I went in knowing I was going to give it my best shot, but I had some reservations. I wasn’t entirely sure I would be able to give it the time it needed. Coincidentally I had the first week of the month off from work, which gave me a good boost at the beginning, but for the rest of the month my schedule away from writing was far more hectic than usual. Work has been intense and demanding a huge amount of my time and energy, both physical and emotional. I was certain at some point it would all catch up with me and something would give. But it didn’t. I found time to write every day but one, and wrote more on average than was required to finish on time. The intensity of it was actually very useful. It gave me an outlet that I needed. A thing that wasn’t work to focus on.
I wrote in cafés, I wrote at home, I wrote at work during my lunch break, I wrote in the kitchen while I was cooking. I wrote fast and I didn’t look back. Now, looking at my scruffy first draft, I can hardly remember where all these words came from.
This was my first successful attempt at Nanowrimo, and was the first time I have ever gone into it with a decent plan for what I was doing. I had a near complete outline, themes, characters and some specific scenes in mind for key points in the story. Really by the time November started I was straining at the leash to get going and so the first 10,000 words spilled out so easily that I was starting to wonder why the whole endeavour had seemed difficult at all. By 30,000 words, I had remembered. There came a point where I had written everything I had planned to write and was struggling to keep the momentum up. Around the middle of the month I started to falter.

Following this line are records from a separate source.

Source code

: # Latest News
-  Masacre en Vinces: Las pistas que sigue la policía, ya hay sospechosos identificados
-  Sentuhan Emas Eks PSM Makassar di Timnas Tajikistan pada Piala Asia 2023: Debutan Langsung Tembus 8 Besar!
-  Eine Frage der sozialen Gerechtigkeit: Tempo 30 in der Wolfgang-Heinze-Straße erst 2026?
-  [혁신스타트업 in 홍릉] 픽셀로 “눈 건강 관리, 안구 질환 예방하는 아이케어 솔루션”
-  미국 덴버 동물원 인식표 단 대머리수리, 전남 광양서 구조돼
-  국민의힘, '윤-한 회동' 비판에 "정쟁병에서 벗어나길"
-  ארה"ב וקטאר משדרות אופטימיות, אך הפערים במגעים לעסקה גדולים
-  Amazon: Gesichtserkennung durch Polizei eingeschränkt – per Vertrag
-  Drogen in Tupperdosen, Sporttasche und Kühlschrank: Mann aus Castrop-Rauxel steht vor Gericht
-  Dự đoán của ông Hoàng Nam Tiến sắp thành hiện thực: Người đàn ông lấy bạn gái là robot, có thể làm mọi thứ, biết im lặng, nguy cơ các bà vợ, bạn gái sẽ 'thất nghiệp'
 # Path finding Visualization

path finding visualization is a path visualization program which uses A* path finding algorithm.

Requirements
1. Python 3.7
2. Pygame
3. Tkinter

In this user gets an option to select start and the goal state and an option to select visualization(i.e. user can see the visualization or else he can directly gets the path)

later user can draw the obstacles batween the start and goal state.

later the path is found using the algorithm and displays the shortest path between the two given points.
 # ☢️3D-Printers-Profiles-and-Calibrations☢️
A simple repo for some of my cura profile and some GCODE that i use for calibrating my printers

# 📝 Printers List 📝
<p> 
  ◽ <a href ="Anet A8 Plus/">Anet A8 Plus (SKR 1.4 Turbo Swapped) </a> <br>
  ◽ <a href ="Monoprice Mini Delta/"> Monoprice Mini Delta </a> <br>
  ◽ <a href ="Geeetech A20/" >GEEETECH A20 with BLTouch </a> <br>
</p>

But things kept happening. I would stare at the screen for twenty minutes, and then a character would take the lead – say something I wasn’t expecting, do something I wasn’t expecting – and I’d be off again. By the time I set down my 50,000th word I had a complete arc of the story I had intended to write, but with some huge gaps here and there and a bunch of inconsistencies to resolve. I am taking a little break from it for a while. I’m going to get Christmas out of the way, I’m going to wait for the intensity of my work life to lessen a little, and then I’m getting back in there. I’m excited about this novel. I think it’s got something.
When Nanowrimo was over, once I had written my final word, it was actually hard to think what I used to do with my time before I filled every minute of it with writing. For a few days I just seemed to walk around the house, blinking in the light, trying to figure out what to do next. I’m glad I did it though. It was intense but valuable. I went from having an idea I was excited about and a few pages of notes to a (very rough) first draft in an amazingly short space of time. And the knowledge that I was sharing the experience with other writers all over the world was surprisingly motivating. I didn’t make it to any of my local groups write-ins and meet ups, thanks to my busy schedule, which was a shame. I would have liked to. But maybe next year, since I am sure I will want to do this again.